Alex Martinez is a 19-year-old man from Miami, Florida, who is on the autism spectrum. Like just about any young adult, he wanted a job so that he could be a productive member of society and make some money. A local McDonald’s hired him, knowing full well that he had autism. It was his first job, and one he was excited about…and dedicated to.
“I had to take two buses to get to my job,” he said. “I was on time every day and sometimes there even before I had to start.”
But then just a few days into his job, he found out he had been fired. To add insult to injury, the workplace didn’t even tell him directly; they went through his grandmother, instead.
The reason they cited for firing him? His hands got shaky when he was anxious.

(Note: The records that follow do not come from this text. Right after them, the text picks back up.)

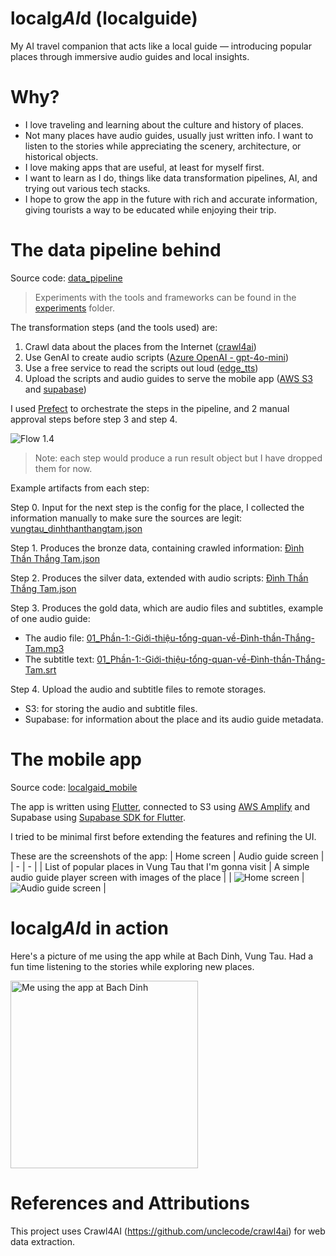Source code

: # localg*AI*d (localguide)
My AI travel companion that acts like a local guide — introducing popular places through immersive audio guides and local insights.

# Why?
- I love traveling and learning about the culture and history of places.
- Not many places have audio guides, usually just written info. I want to listen to the stories while appreciating the scenery, architecture, or historical objects.
- I love making apps that are useful, at least for myself first.
- I want to learn as I do, things like data transformation pipelines, AI, and trying out various tech stacks.
- I hope to grow the app in the future with rich and accurate information, giving tourists a way to be educated while enjoying their trip.

# The data pipeline behind
Source code: [data_pipeline](data_pipeline/)

> Experiments with the tools and frameworks can be found in the [experiments](experiments/) folder.

The transformation steps (and the tools used) are:
1. Crawl data about the places from the Internet ([crawl4ai](https://github.com/unclecode/crawl4ai))
2. Use GenAI to create audio scripts ([Azure OpenAI - gpt-4o-mini](https://azure.microsoft.com/en-us/products/ai-services/openai-service))
3. Use a free service to read the scripts out loud ([edge_tts](https://github.com/rany2/edge-tts))
4. Upload the scripts and audio guides to serve the mobile app ([AWS S3](https://aws.amazon.com/s3/) and [supabase](https://supabase.com/))

I used [Prefect](https://github.com/PrefectHQ/Prefect) to orchestrate the steps in the pipeline, and 2 manual approval steps before step 3 and step 4.

![Flow 1.4](docs/flow-1.4.png)

> Note: each step would produce a run result object but I have dropped them for now.

Example artifacts from each step:

Step 0. Input for the next step is the config for the place, I collected the information manually to make sure the sources are legit: [vungtau_dinhthanthangtam.json](data_pipeline/run_data/place_configs/vungtau_dinhthanthangtam.json)

Step 1. Produces the bronze data, containing crawled information: [Đình Thần Thắng Tam.json](data_pipeline/run_data/data_bronze/6c07f0af-97df-4904-876a-b56ab7edc7d7/Đình%20Thần%20Thắng%20Tam.json)

Step 2. Produces the silver data, extended with audio scripts: [Đình Thần Thắng Tam.json](data_pipeline/run_data/data_silver/6c07f0af-97df-4904-876a-b56ab7edc7d7/Đình%20Thần%20Thắng%20Tam.json)

Step 3. Produces the gold data, which are audio files and subtitles, example of one audio guide:
- The audio file: [01_Phần-1:-Giới-thiệu-tổng-quan-về-Đình-thần-Thắng-Tam.mp3](data_pipeline/run_data/data_gold/6c07f0af-97df-4904-876a-b56ab7edc7d7/01_Phần-1:-Giới-thiệu-tổng-quan-về-Đình-thần-Thắng-Tam.mp3)
- The subtitle text: [01_Phần-1:-Giới-thiệu-tổng-quan-về-Đình-thần-Thắng-Tam.srt](data_pipeline/run_data/data_gold/6c07f0af-97df-4904-876a-b56ab7edc7d7/01_Phần-1:-Giới-thiệu-tổng-quan-về-Đình-thần-Thắng-Tam.srt)

Step 4. Upload the audio and subtitle files to remote storages.
- S3: for storing the audio and subtitle files.
- Supabase: for information about the place and its audio guide metadata.

# The mobile app
Source code: [localgaid_mobile](localgaid_mobile/)

The app is written using [Flutter](https://github.com/flutter/flutter), connected to S3 using [AWS Amplify](https://github.com/aws-amplify/amplify-flutter) and Supabase using [Supabase SDK for Flutter](https://github.com/supabase/supabase-flutter).

I tried to be minimal first before extending the features and refining the UI.

These are the screenshots of the app:
| Home screen | Audio guide screen  |
| - | - |
| List of popular places in Vung Tau that I'm gonna visit | A simple audio guide player screen with images of the place |
| ![Home screen](docs/app_home_screen.png) | ![Audio guide screen](docs/app_audio_guide_screen.png) |

# localg*AI*d in action
Here's a picture of me using the app while at Bach Dinh, Vung Tau. Had a fun time listening to the stories while exploring new places.

<img src="docs/app_in_action.png" width="300" alt="Me using the app at Bach Dinh" />

# References and Attributions

This project uses Crawl4AI (https://github.com/unclecode/crawl4ai) for web data extraction.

Alex is confused and hurt—not just about being fired, but also the way in which the branch went about doing it.
“I did nothing wrong — I was always careful while handling change, my registers always had the right money,” he said, adding, “I don’t like that they didn’t tell me personally. I feel like they weren’t treating me like a normal human being and made me feel like I was inadequate and worthless. I still haven’t gotten paid for the time I worked and they still haven’t told me when I will get paid. I just don’t understand.”
His social worker also tried to contact his supervisor but was unable to; every time she tried, the supervisor was not available and did not answer calls.
Meanwhile, his older sister, Angelica, took to Twitter in outrage, saying that it was a case of discrimination. Her tweet has gotten thousands of comments and retweets.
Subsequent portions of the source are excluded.